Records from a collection
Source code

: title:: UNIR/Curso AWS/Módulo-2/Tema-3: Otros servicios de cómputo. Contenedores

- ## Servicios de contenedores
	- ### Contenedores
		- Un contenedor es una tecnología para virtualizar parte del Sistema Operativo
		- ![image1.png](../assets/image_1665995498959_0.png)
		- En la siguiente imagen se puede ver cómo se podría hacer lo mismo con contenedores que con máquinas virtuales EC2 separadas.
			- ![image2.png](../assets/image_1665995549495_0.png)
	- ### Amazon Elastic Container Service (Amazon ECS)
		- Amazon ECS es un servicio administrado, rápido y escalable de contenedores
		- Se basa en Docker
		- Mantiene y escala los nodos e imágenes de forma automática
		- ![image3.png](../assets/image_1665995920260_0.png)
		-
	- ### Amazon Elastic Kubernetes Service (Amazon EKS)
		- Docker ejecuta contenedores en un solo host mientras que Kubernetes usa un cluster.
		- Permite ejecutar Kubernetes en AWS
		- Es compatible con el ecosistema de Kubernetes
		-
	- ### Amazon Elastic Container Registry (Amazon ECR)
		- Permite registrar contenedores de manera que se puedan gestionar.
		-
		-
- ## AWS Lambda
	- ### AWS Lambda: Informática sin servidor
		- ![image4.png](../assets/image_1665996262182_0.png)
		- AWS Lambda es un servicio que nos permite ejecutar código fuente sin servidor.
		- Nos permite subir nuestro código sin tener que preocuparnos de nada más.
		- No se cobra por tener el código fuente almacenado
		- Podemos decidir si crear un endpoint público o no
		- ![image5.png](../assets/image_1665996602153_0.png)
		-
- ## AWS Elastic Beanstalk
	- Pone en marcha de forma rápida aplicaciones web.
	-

- _Exercise details_: Show all lines above holding the word "Elastic".

- _Problem solution_:
	- ### Amazon Elastic Container Service (Amazon ECS)
	- ### Amazon Elastic Kubernetes Service (Amazon EKS)
	- ### Amazon Elastic Container Registry (Amazon ECR)
- ## AWS Elastic Beanstalk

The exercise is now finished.